Stochastic Neighbor Embedding (SNE) was presented by Roweis []. It can convert the high-dimensional space into low-dimensional space. Maaten and Hinton [] described a way of converting a high-dimensional data points set into a matrix of pairwise similarities which was called t-SNE. They proved that t-SNE is capable of capturing much of the local structure of the high-dimensional data very well, while also revealing global structure such as the presence of clusters at several scales [,].

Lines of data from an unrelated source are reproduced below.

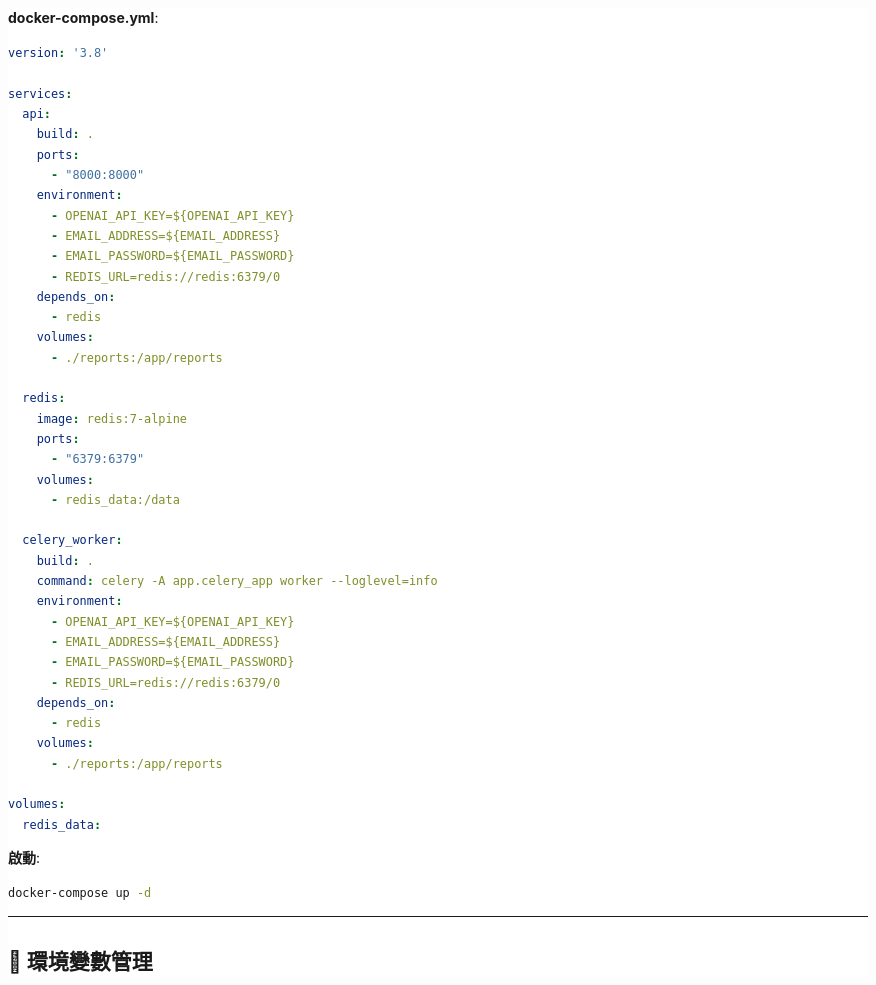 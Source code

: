 **docker-compose.yml**:
```yaml
version: '3.8'

services:
  api:
    build: .
    ports:
      - "8000:8000"
    environment:
      - OPENAI_API_KEY=${OPENAI_API_KEY}
      - EMAIL_ADDRESS=${EMAIL_ADDRESS}
      - EMAIL_PASSWORD=${EMAIL_PASSWORD}
      - REDIS_URL=redis://redis:6379/0
    depends_on:
      - redis
    volumes:
      - ./reports:/app/reports

  redis:
    image: redis:7-alpine
    ports:
      - "6379:6379"
    volumes:
      - redis_data:/data

  celery_worker:
    build: .
    command: celery -A app.celery_app worker --loglevel=info
    environment:
      - OPENAI_API_KEY=${OPENAI_API_KEY}
      - EMAIL_ADDRESS=${EMAIL_ADDRESS}
      - EMAIL_PASSWORD=${EMAIL_PASSWORD}
      - REDIS_URL=redis://redis:6379/0
    depends_on:
      - redis
    volumes:
      - ./reports:/app/reports

volumes:
  redis_data:
```

**啟動**:
```bash
docker-compose up -d
```

---

## 🔐 環境變數管理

Previous studies show that the method based on global nonlinear manifold learning can be applied to extract key frames of human motion data. Moreover, the low-dimensional data set can represent the motion sequence of high-dimensional posture well and explore the most essential characteristics of motion data effectively. Based on the above, this paper uses optimized t-SNE global nonlinear manifold dimensionality reduction algorithm to analyze human motion data of high-dimensional space and then key-frames can be extracted.

3. Algorithm Description

Stochastic Neighbor Embedding (SNE) algorithm describes the similarity of data points p_i to data points p_j with the conditional probability p_ij []:

p_{i j} = \frac{\exp (- d_{i j}^{2})}{\sum_{k \neq i} \exp (- d_{i k}^{2})}

(1)

where

d_{i j}^{2}

can be regarded as a squared Euclidean distance between two high-dimensional points p_i, p_j:

d_{i j}^{2} = \frac{{‖ x_{i} - x_{j} ‖}^{2}}{2 σ_{i}^{2}}

(2)

where σ_i is the variance. The details of the SNE can be referred to as [].

Although SNE constructs reasonably and has good visualizations, the cost functions are difficult to be optimized. For this reason Maaten and Hinton presented a new method called “t-Distributed Stochastic Neighbor embedding” (t-SNE for short) that tries to improve this algorithm [,,].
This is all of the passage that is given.